Records drawn from a dataset:
..........

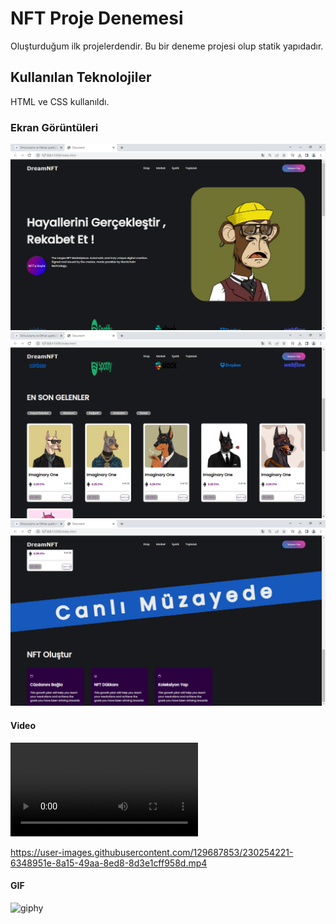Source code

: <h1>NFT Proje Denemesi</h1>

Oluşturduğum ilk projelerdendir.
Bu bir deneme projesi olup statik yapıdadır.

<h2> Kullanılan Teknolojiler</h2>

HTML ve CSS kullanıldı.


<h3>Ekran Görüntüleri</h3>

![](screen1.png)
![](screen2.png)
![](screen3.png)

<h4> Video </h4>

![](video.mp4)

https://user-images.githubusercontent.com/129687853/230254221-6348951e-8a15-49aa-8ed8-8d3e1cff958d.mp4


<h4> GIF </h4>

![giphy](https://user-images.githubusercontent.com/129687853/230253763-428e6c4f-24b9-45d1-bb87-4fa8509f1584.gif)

..........

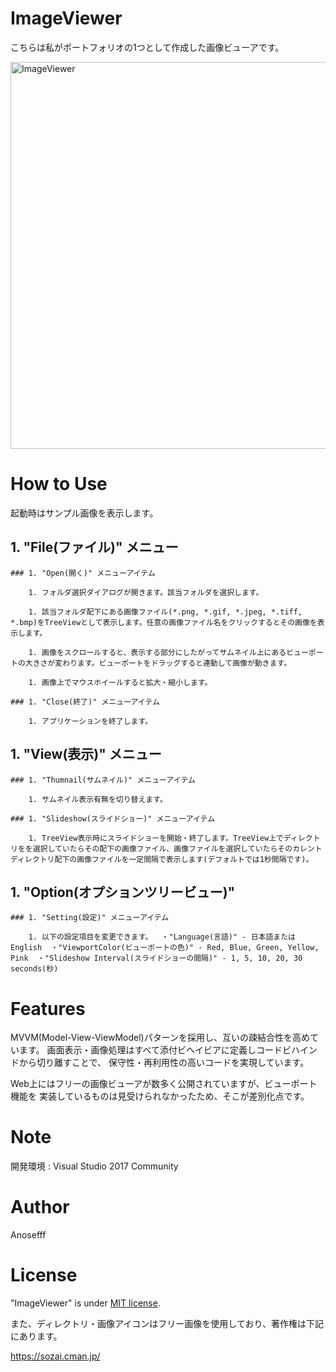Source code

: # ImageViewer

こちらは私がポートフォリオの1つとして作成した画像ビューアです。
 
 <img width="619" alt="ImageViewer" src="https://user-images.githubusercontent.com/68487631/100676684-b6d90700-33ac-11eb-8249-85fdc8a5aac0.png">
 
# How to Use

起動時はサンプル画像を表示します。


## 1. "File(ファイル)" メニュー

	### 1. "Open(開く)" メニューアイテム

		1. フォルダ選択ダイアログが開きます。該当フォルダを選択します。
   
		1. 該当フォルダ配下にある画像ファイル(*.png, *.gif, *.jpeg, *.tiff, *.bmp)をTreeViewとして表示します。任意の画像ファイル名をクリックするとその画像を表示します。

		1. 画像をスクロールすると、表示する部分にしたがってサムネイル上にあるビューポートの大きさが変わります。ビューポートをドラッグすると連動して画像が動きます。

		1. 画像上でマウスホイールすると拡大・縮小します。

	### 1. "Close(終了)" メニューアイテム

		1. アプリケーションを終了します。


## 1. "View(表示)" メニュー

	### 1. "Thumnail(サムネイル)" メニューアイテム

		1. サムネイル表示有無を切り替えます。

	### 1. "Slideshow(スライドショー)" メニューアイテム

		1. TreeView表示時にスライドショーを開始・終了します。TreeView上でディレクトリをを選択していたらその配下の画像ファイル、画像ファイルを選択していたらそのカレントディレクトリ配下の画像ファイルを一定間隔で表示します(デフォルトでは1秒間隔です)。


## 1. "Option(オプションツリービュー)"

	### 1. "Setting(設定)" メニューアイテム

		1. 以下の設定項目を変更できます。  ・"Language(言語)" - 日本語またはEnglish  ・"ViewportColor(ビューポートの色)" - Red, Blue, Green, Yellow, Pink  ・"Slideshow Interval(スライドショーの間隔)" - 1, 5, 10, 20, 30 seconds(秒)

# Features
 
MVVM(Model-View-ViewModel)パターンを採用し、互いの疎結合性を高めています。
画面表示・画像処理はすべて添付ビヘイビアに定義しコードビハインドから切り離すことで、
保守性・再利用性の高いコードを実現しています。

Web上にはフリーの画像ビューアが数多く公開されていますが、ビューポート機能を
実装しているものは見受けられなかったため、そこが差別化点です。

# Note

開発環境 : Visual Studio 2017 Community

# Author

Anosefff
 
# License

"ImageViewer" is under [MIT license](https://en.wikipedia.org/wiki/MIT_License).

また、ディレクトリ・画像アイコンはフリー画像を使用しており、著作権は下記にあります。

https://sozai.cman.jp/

..........

Show the lines of the data that hold the word "images".

## Reply to the exercise
https://user-images.githubusercontent.com/129687853/230254221-6348951e-8a15-49aa-8ed8-8d3e1cff958d.mp4
![giphy](https://user-images.githubusercontent.com/129687853/230253763-428e6c4f-24b9-45d1-bb87-4fa8509f1584.gif)
 <img width="619" alt="ImageViewer" src="https://user-images.githubusercontent.com/68487631/100676684-b6d90700-33ac-11eb-8249-85fdc8a5aac0.png">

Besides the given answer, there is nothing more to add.